The Saga of '78
Matt Harris brings the story of the priesthood and temple ban into the twentieth- and twenty-first centuries
Honesty is the only way to heal faith communities from the devastating effects of racism, and if people of goodwill can learn from the Latter-day Saint experience, it might prompt them to excavate their own racial assumptions, wipe them clean of apologetics and rationalizations, and begin anew.

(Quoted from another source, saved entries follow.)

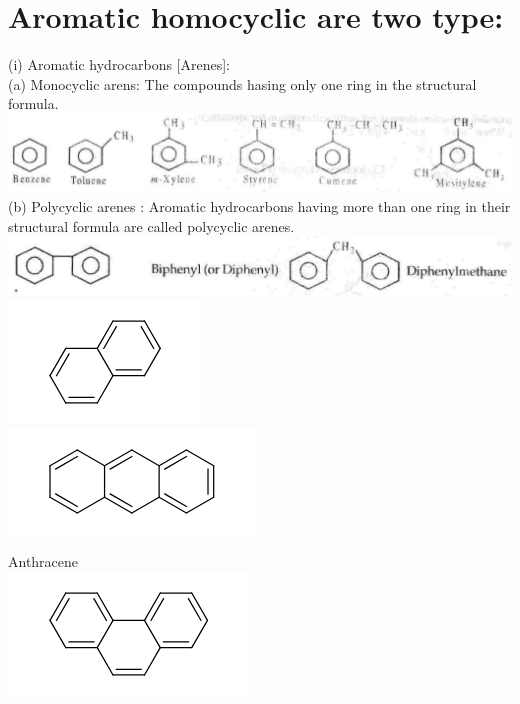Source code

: \documentclass[10pt]{article}
\begin{document}
\section*{Aromatic homocyclic are two type:}
(i) Aromatic hydrocarbons [Arenes]:\\
(a) Monocyclic arens: The compounds hasing only one ring in the structural formula.\\
\includegraphics[max width=\textwidth, center]{2025_01_28_8470952b98110cec3aabg-202}\\
(b) Polycyclic arenes : Aromatic hydrocarbons having more than one ring in their structural formula are called polycyclic arenes.\\
\includegraphics[max width=\textwidth, center]{2025_01_28_8470952b98110cec3aabg-202(1)}\\
\includegraphics{smile-1462b3e951a587e53f4e9a02a92ccd284e78bd6a}\\
\includegraphics{smile-a2c0c1586d2e095e186b7215670fa55606098dbd}

Anthracene\\
\includegraphics{smile-1399a9c110fe34cc10823707a3fa6261dfe0f8f8}
\end{document}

Matt Harris, Second-Class Saints, xv
Late last year, the Utah Monthly had the chance to sit down with Matt Harris, a professor of history at Colorado State University Pueblo and a scholar of twentieth-century Mormonism. In December, we published the first half of that conversation, available here. In the second half of our conversation, included below, we discuss Harris’s most recent book, Second-Class Saints: Black Mormons and the Struggle for Racial Equality, which came out in July 2024. Our discussion, which has been edited for length and clarity, touches on President Spencer W. Kimball’s role in reversing the priesthood and temple ban, ongoing efforts to heal the traumas caused by decades of church-sanctioned racism, the part that Harris’s book might play in those efforts, and forgotten twentieth-century Latter-day Saints whose stories merit retelling.

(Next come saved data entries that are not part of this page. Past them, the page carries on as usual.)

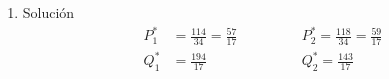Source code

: \begin{ejercicio}
\begin{enumerate}
\begin{equation}
\begin{aligned}
            P_1^* &= \frac{(a_2 - b_2)(\alpha_0 - \beta_0) - (a_0 - b_0)(\alpha_2 - \beta_2)}{(a_1 - b_1)(\alpha_2 - \beta_2) - (a_2 - b_2)(\alpha_1 - \beta_1)} \\
            P_2^* &= \frac{(a_0 - b_0)(\alpha_1 - \beta_1) - (a_1 - b_1)(\alpha_0 - \beta_0)}{(a_1 - b_1)(\alpha_2 - \beta_2) - (a_2 - b_2)(\alpha_1 - \beta_1)}
        \end{aligned}
        \end{equation}
        \item Solución
        \begin{equation}
            \begin{aligned}
                P_1^* &= \frac{114}{34} = \frac{57}{17} \qquad \quad &&P_2^* = \frac{118}{34}=\frac{59}{17} \\
                Q_1^* &= \frac{194}{17}  \qquad \quad &&Q_2^* = \frac{143}{17}
            \end{aligned}
        \end{equation}
    \end{enumerate}
\end{ejercicio}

What two or three new findings does Second-Class Saints bring to the history of the priesthood and temple ban?
I’m plowing new ground everywhere, because we’ve never had a detailed account of the ban during the twenty and twenty-first centuries. We’ve got some wonderful scholarship on the nineteenth century, but not on the twentieth and twenty-first. It’s not because scholars haven’t had an interest, it’s simply because the materials to write such a story have never been available. So I got access to these restricted collections in several different archives.
But in terms of a rapid-fire response to your question, we’ve never had an extended look at how Latter-day Saints crossed the color line to pass as white, particularly in South Africa. We’ve never had a look at how the federal government was going to shut down BYU for civil rights violations. We’ve never had a detailed and intricate look at how President Kimball lifted the ban and how he had holdouts, including Mark Peterson, Delbert Stapley, and Ezra Benson. We’ve never had a detailed look at how he won over Elder McConkie. Most people think that McConkie would be the last person to lift the ban, given his views, but he was actually one of the first to come on board. We’ve never had a look at external things pressuring the brethren, like the Internal Revenue Service.

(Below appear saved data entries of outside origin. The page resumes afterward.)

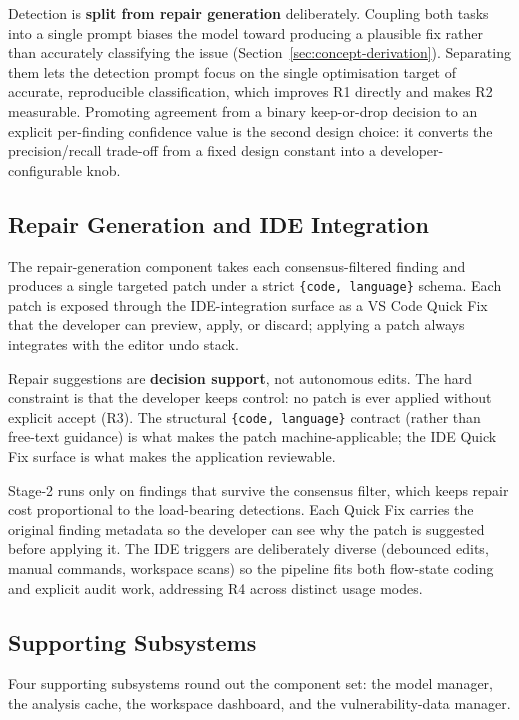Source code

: Detection is \textbf{split from repair generation} deliberately. Coupling both tasks into a single prompt biases the model toward producing a plausible fix rather than accurately classifying the issue (Section~\ref{sec:concept-derivation}). Separating them lets the detection prompt focus on the single optimisation target of accurate, reproducible classification, which improves R1 directly and makes R2 measurable. Promoting agreement from a binary keep-or-drop decision to an explicit per-finding confidence value is the second design choice: it converts the precision/recall trade-off from a fixed design constant into a developer-configurable knob.

\subsection{Repair Generation and IDE Integration}
\label{subsec:repair-ide}

The repair-generation component takes each consensus-filtered finding and produces a single targeted patch under a strict \texttt{\{code, language\}} schema. Each patch is exposed through the IDE-integration surface as a VS Code Quick Fix that the developer can preview, apply, or discard; applying a patch always integrates with the editor undo stack.

Repair suggestions are \textbf{decision support}, not autonomous edits. The hard constraint is that the developer keeps control: no patch is ever applied without explicit accept (R3). The structural \texttt{\{code, language\}} contract (rather than free-text guidance) is what makes the patch machine-applicable; the IDE Quick Fix surface is what makes the application reviewable.

Stage-2 runs only on findings that survive the consensus filter, which keeps repair cost proportional to the load-bearing detections. Each Quick Fix carries the original finding metadata so the developer can see why the patch is suggested before applying it. The IDE triggers are deliberately diverse (debounced edits, manual commands, workspace scans) so the pipeline fits both flow-state coding and explicit audit work, addressing R4 across distinct usage modes.

\subsection{Supporting Subsystems}
\label{subsec:supporting-subsystems}

Four supporting subsystems round out the component set: the model manager, the analysis cache, the workspace dashboard, and the vulnerability-data manager.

When I came to your book talk in Provo, I remember being particularly struck by what you said about Spencer Kimball. I think you said that church members have this image of Spencer Kimball praying for a revelation to overturn the priesthood man, but you said that what he was really praying for was to get his fellow apostles on board. Could you talk about that?
Can I say something controversial? I’m going to say it anyway. So Saints IV: Sounded in Every Ear, which just came out, is very traditional in its depiction of the priesthood revelation. I’m going to give a crude characterization, but it goes something like this. President Kimball wanted to lift the ban, and felt a little uneasy about it, and then one day he was praying on June 1, 1978, and God told him, “Hey, lift the ban.” And, I mean, that's just not supported by the evidence. So what I argue in my book is that revelation is a process. So the church president gets inspired to do something, and then he broaches it with his colleagues in church leadership, and they debate, they discuss, and hash it out. And then they vote. And once it becomes unanimous, the president of the church then stands and says, “I feel to say that this is a revelation.”
And that’s so jarring to the way most people are conditioned to think about revelation. For many, the idea is that God just tells you something and boom, there it goes. But when it comes to institutional issues like doctrines and policies, and especially one as important as the priesthood and temple ban, it required unanimity among the top fifteen leaders of the church, the First Presidency and the Quorum of the Twelve Apostles. And so my book looks at how President Kimball convinced the apostles I categorize as “hardliners” that it was time to lift the ban. You couldn’t globalize the church if you couldn’t go into majority black countries. And so that's the revelation. It didn’t happen on June 1. It happened in the weeks preceding June 1. But Saints IV gives [the impression] that somehow this was passive, that the revelation just came and they all felt it.
I’m not saying there wasn’t a great spiritual experience in the temple that day, because I think that there was. I think that there’s strong evidence for that. But we have to be careful what we’re talking about. The spiritual experience wasn’t, “Oh, I feel like we’re going to lift the ban today.” That’s not it at all. It was that the last holdouts recognized that the church needed to go forward and they felt that they were convinced that day. That was the revelation.
And they had to be convinced. Elder Benson did not even want to talk about the priesthood and temple ban being lifted on June 1. In fact, he voted that they table the discussion. And that’s when Elder McConkie and Elder Packer and some others came to President Kimball’s defense and talked Elder Benson into it. And in fairness to Benson, I think he felt this is what God wanted him to do. And the rest of the brethren had already come around to it, at least the ones who were there on June 1.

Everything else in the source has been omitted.